[Document images with source code]
##########

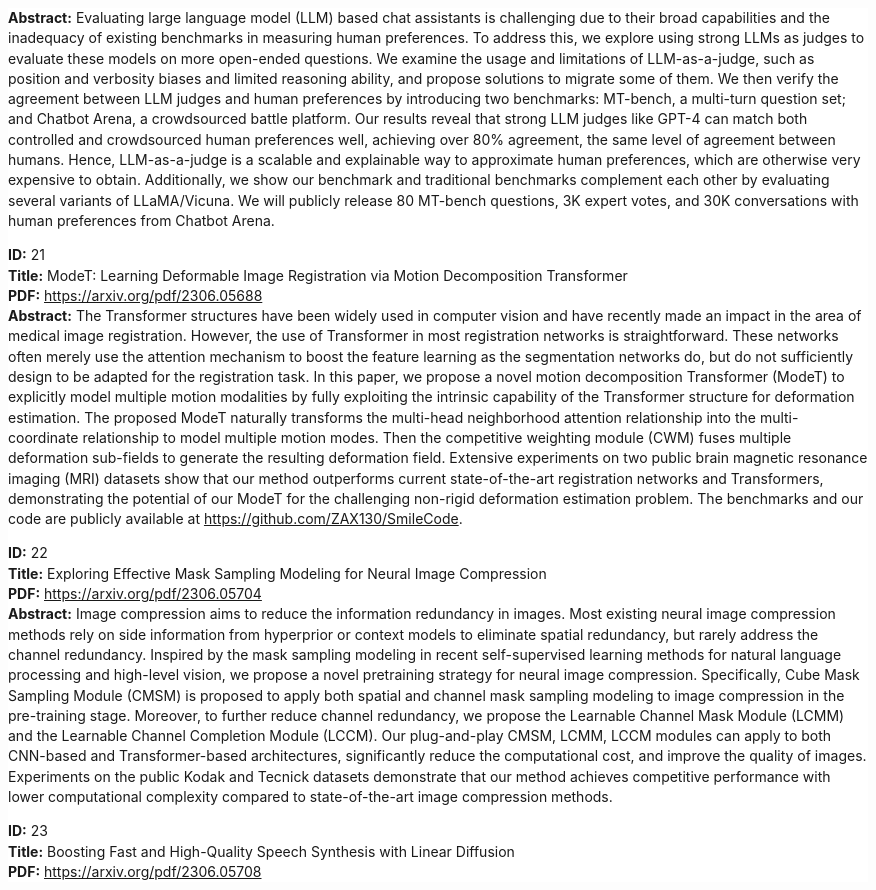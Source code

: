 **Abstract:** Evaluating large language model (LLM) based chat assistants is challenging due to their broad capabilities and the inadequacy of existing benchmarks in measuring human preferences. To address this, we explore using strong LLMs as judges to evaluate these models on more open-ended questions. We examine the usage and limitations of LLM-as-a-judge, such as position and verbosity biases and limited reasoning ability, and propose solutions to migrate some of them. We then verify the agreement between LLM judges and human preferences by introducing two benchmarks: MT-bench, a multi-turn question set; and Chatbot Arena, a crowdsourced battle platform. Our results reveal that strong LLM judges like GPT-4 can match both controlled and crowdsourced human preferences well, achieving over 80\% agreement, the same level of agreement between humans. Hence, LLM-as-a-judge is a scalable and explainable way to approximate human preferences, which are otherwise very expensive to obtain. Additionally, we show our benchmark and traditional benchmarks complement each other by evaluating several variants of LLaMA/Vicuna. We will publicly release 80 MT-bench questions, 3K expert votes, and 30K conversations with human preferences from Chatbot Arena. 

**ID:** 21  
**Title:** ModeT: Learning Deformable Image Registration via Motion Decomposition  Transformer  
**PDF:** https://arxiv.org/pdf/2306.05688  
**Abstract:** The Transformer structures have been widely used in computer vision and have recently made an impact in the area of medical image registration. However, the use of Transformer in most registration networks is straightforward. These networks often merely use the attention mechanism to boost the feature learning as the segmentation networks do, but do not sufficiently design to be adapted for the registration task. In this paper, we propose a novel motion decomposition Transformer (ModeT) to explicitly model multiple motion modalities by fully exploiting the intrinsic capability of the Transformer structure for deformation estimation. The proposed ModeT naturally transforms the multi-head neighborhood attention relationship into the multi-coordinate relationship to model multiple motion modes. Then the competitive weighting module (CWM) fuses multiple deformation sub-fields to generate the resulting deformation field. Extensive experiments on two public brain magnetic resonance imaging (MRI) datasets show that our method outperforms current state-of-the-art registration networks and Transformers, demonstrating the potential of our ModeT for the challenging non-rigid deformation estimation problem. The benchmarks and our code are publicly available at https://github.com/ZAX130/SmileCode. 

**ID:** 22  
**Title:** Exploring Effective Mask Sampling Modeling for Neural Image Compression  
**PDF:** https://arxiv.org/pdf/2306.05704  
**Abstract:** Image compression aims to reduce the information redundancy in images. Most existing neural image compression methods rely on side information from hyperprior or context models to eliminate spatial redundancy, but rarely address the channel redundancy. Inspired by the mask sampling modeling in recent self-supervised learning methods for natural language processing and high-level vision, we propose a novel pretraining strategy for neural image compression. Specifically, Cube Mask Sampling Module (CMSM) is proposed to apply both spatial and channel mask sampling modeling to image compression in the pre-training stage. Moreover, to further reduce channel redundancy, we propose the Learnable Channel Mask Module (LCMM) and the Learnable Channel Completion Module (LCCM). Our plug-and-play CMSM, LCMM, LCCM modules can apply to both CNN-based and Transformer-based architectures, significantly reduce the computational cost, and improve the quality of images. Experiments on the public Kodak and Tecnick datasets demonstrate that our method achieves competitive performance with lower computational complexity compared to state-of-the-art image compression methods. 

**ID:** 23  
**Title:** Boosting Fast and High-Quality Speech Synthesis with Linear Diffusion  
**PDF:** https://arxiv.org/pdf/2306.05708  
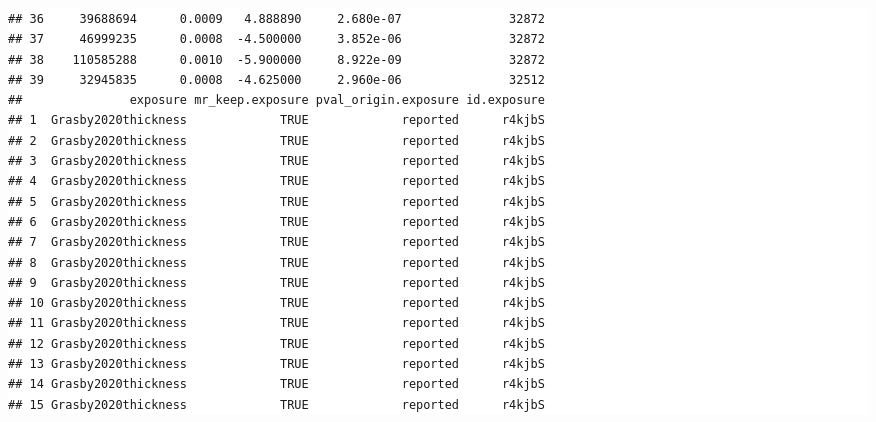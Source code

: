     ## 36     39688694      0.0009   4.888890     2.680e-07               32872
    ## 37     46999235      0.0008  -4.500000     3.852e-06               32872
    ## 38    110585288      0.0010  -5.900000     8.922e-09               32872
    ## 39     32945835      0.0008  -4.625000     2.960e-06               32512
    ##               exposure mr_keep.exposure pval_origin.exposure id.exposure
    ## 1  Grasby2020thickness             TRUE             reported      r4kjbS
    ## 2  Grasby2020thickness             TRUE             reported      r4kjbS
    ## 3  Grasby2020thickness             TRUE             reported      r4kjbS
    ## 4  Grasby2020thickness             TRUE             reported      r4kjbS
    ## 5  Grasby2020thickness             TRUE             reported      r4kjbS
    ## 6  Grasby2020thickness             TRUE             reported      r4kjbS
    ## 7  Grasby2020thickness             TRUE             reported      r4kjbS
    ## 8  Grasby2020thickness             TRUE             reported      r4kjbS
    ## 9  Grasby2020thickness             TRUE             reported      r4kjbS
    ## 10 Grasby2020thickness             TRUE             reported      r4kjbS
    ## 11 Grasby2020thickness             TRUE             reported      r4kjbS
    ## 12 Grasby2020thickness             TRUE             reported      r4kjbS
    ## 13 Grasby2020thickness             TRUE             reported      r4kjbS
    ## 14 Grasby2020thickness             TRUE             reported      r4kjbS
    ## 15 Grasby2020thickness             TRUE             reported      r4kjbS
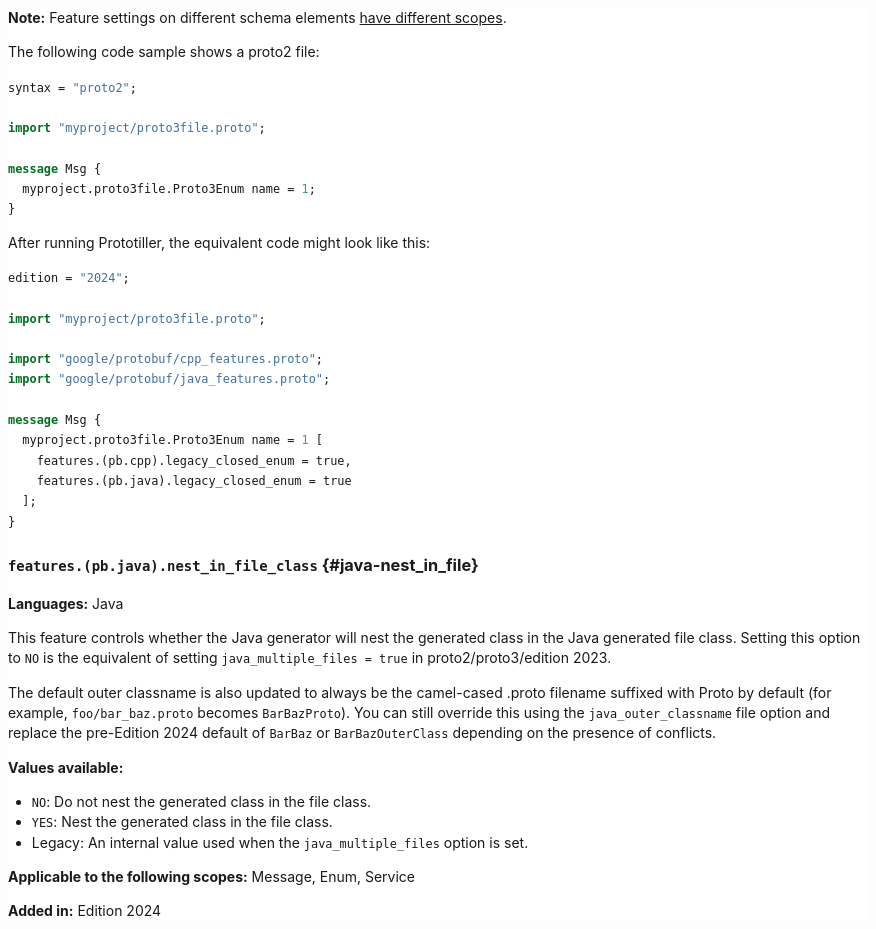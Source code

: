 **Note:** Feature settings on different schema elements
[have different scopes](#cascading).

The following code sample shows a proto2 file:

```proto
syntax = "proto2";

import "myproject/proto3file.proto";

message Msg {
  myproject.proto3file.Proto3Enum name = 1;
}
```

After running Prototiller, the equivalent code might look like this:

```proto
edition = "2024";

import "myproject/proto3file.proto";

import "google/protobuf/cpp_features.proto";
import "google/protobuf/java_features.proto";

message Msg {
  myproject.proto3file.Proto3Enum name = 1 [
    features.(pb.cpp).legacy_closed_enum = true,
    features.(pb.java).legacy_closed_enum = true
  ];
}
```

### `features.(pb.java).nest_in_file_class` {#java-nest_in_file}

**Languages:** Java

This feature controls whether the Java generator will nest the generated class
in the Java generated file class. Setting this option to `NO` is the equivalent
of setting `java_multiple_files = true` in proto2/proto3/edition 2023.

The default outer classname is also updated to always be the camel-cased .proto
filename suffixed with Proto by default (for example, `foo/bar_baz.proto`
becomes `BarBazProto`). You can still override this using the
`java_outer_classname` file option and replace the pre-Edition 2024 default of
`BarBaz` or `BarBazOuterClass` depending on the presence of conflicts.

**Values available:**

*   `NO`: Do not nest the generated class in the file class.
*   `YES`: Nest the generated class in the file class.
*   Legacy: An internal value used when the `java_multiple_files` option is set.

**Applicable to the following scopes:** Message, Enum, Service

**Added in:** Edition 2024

##########

■ WHAT YOU HAVE TO DO:
Go through the records above and return each line in which the word "generated" occurs.

■ PROBLEM SOLUTION:
This feature controls whether the Java generator will nest the generated class
in the Java generated file class. Setting this option to `NO` is the equivalent
*   `NO`: Do not nest the generated class in the file class.
*   `YES`: Nest the generated class in the file class.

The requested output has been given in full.